Después de estos hechos, salta a la vista una ambigüedad del poder humano. “Nunca la humanidad tuvo tanto poder sobre sí misma”. Pero añade la encíclica: “Nada garantiza que vaya a utilizarlo bien, sobre todo si se considera al mundo como lo está haciendo” (LS 104). ¿Por qué?

 

Cuando el desarrollo del poder humano sobre la naturaleza se considera un progreso bueno en sí, sin atender a los efectos que provoca sobre la Tierra y sobre quienes la habitamos, “el ser humano y las cosas dejan de tenderse amistosamente la mano para pasar a estar entrelazados. De aquí se pasa fácilmente a la idea de un crecimiento infinito o ilimitado, que ha entusiasmado tanto a ecologistas, financistas y tecnólogos” (LS 106). Sin duda, se trata de una mentira sobre la disponibilidad ilimitada de los bienes del planeta, que lleva a desangrarlo hasta el límite y más allá. Es la esencia del paradigma tecnocrático en el que se mueven las sociedades, que termina condicionando los estilos de vida y orienta las posibilidades sociales en la línea de los intereses de ciertos grupos de poder y no de las necesidades genuinas de los conglomerados humanos (cfr.

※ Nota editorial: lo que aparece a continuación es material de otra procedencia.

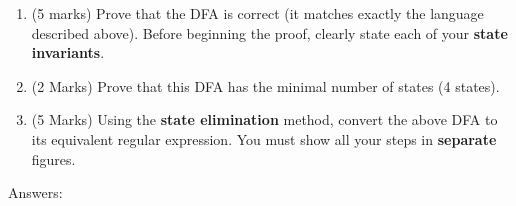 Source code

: \documentclass[12pt]{article}
\begin{document}
\begin{enumerate}
\item {(5 marks)} Prove that the DFA is correct (it matches exactly the language described above). Before beginning the proof, clearly state each of your \textbf{state invariants}.

\item {(2 Marks)}
Prove that this DFA has the minimal number of states (4 states).

\item {(5 Marks)} 
Using the \textbf{state elimination} method, convert the above DFA to its equivalent regular expression. You must show all your steps in \textbf{separate} figures.
\end{enumerate}
Answers:
\end{document}
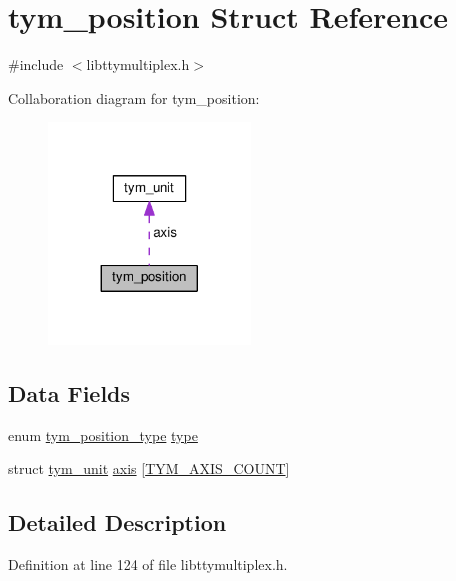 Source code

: \hypertarget{structtym__position}{}\section{tym\+\_\+position Struct Reference}
\label{structtym__position}


{\ttfamily \#include $<$libttymultiplex.\+h$>$}



Collaboration diagram for tym\+\_\+position\+:
\nopagebreak
\begin{figure}[H]
\begin{center}
\leavevmode
\includegraphics[width=152pt]{structtym__position__coll__graph}
\end{center}
\end{figure}
\subsection*{Data Fields}
\begin{DoxyCompactItemize}
\item 
enum \hyperlink{libttymultiplex_8h_a23b539c9dc1c137633f8783517fc2653}{tym\+\_\+position\+\_\+type} \hyperlink{structtym__position_a71682a3bc5e8e9e67f3cfadf0768d73d}{type}
\item 
struct \hyperlink{structtym__unit}{tym\+\_\+unit} \hyperlink{structtym__position_a1973e10af9a7a40d13da23ea6ec75b71}{axis} \mbox{[}\hyperlink{libttymultiplex_8h_a6b9111693b9da18b1f567760f5bc17beab5ce57254240d63c232aba1d7552322f}{T\+Y\+M\+\_\+\+A\+X\+I\+S\+\_\+\+C\+O\+U\+NT}\mbox{]}
\end{DoxyCompactItemize}


\subsection{Detailed Description}


Definition at line 124 of file libttymultiplex.\+h.



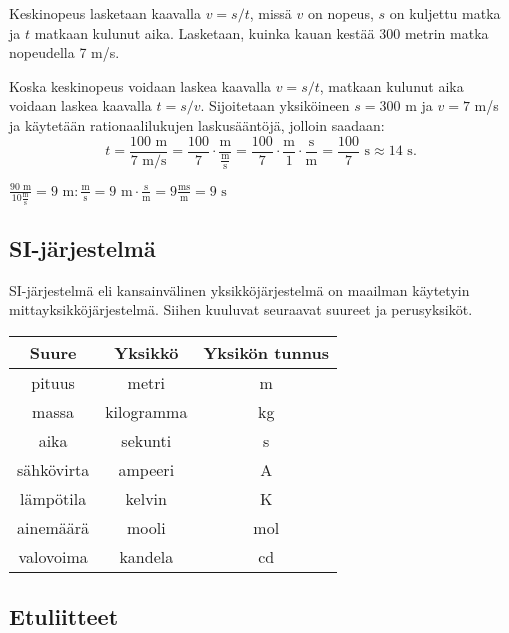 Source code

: \begin{esimerkki}
Keskinopeus lasketaan kaavalla $v=s/t$, missä $v$ on nopeus, $s$ on kuljettu matka ja $t$ matkaan kulunut aika.
Lasketaan, kuinka kauan kestää 300 metrin matka nopeudella 7 m/s.

Koska keskinopeus voidaan laskea kaavalla $v=s/t$, matkaan kulunut aika voidaan laskea kaavalla $t=s/v$.
Sijoitetaan yksiköineen $s=300$ m ja $v= 7$ m/s ja käytetään rationaalilukujen laskusääntöjä, jolloin saadaan:
\begin{equation*}
t=\frac{100 \textrm{ m}}{ 7 \textrm{ m/s}} = \frac{100}{7} \cdot \frac{\textrm{m}}{\frac{\textrm{m}}{\textrm{s}}} 
= \frac{100}{7} \cdot \frac{\textrm{m}}{1} \cdot \frac{\textrm{s}}{\textrm{m}} = \frac{100}{7} \textrm{ s} \approx 14 \textrm{ s}.
\end{equation*}
\end{esimerkki}

\begin{esimerkki}
$\frac{90 \textrm{ m}}{10 \frac{\textrm{m}}{\textrm{s}}} %
=9 \textrm{ m}:\frac{\textrm{m}}{\textrm{s}}=9 \textrm{ m} \cdot \frac{\textrm{s}}{\textrm{m}} = 9 \frac{\textrm{ms}}{\textrm{m}}=9 \textrm{ s}$
\end{esimerkki}

\subsection*{SI-järjestelmä}

SI-järjestelmä eli kansainvälinen yksikköjärjestelmä on maailman käytetyin mittayksikköjärjestelmä.
Siihen kuuluvat seuraavat suureet ja perusyksiköt.

\begin{tabular}{c|c|c}
Suure & Yksikkö & Yksikön tunnus\\
\hline
pituus & metri &	m\\
massa & kilogramma & kg 	\\
aika & sekunti & s \\
sähkövirta & ampeeri & A \\
lämpötila & kelvin & K \\
ainemäärä & mooli & mol \\
valovoima & kandela & cd
\end{tabular}

\subsection*{Etuliitteet}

LS 107).

 

“Este paradigma tiende a ejercer también su dominio sobre la economía y la política […] No se termina de advertir cuáles son las raíces más profundas de los actuales desajustes, que tienen que ver con la orientación, los fines, el sentido y el contexto social del crecimiento tecnológico moderno” (LS 109).

 

“No habrá una nueva relación con la naturaleza sin un nuevo ser humano” (LS 118). O, en palabras bíblicas, “a vino nuevo odres nuevos”. Al colocar desmesuradamente al hombre en el centro del universo, la modernidad desvinculó al ser humano, progresivamente de sus lazos sociales, de su esencial vinculación con Dios, con la Tierra y con los demás. Todo pasó a ser “relativo”, a él y a los grupos de poder y sus intereses más mediáticos. Solo se persigue el propio provecho, la propia autorrealización individual o, a lo más grupal; todo es movido por el espejismo de la tan mencionada, “calidad de vida” sin mensurar las consecuencias del consumismo desechable y exacerbado.

 

Esta realidad nos ha llevado a perder de vista el nosotros, a valorar cuanto me debo al grupo, todo lo que más estimamos en la vida ha llegado a nosotros gracias a los demás. No podemos quedarnos impávidos ante la degradación irracional de la creación de Dios que, en algún grado, es parte de mí como creatura. Necesitamos desarrollar una espiritualidad del cuidado. Es imperante cambiar la idea de “calidad de vida” por el “buen vivir”. Para vivir bien no necesitamos de aquellas cosas superfluas que han llegado a nuestras vidas y han creado deseos disfrazados de necesidades; el “buen vivir” nos hace felices con lo básico e indispensable para cada miembro del grupo sin perseguir vehementemente la autorrealización personal a costa de lo que sea y como sea.

 

Los Misioneros de Guadalupe estamos determinados a hacer “eco” de la invitación que el Papa Francisco ha lanzado, a través de la encíclica Laudato si, en orar y trabajar por la edificación de un Hombre Nuevo que cuide la casa común, principalmente en la Querida Amazonía. Por el clamor de la Tierra, ¡cuidemos nuestra Amazonía!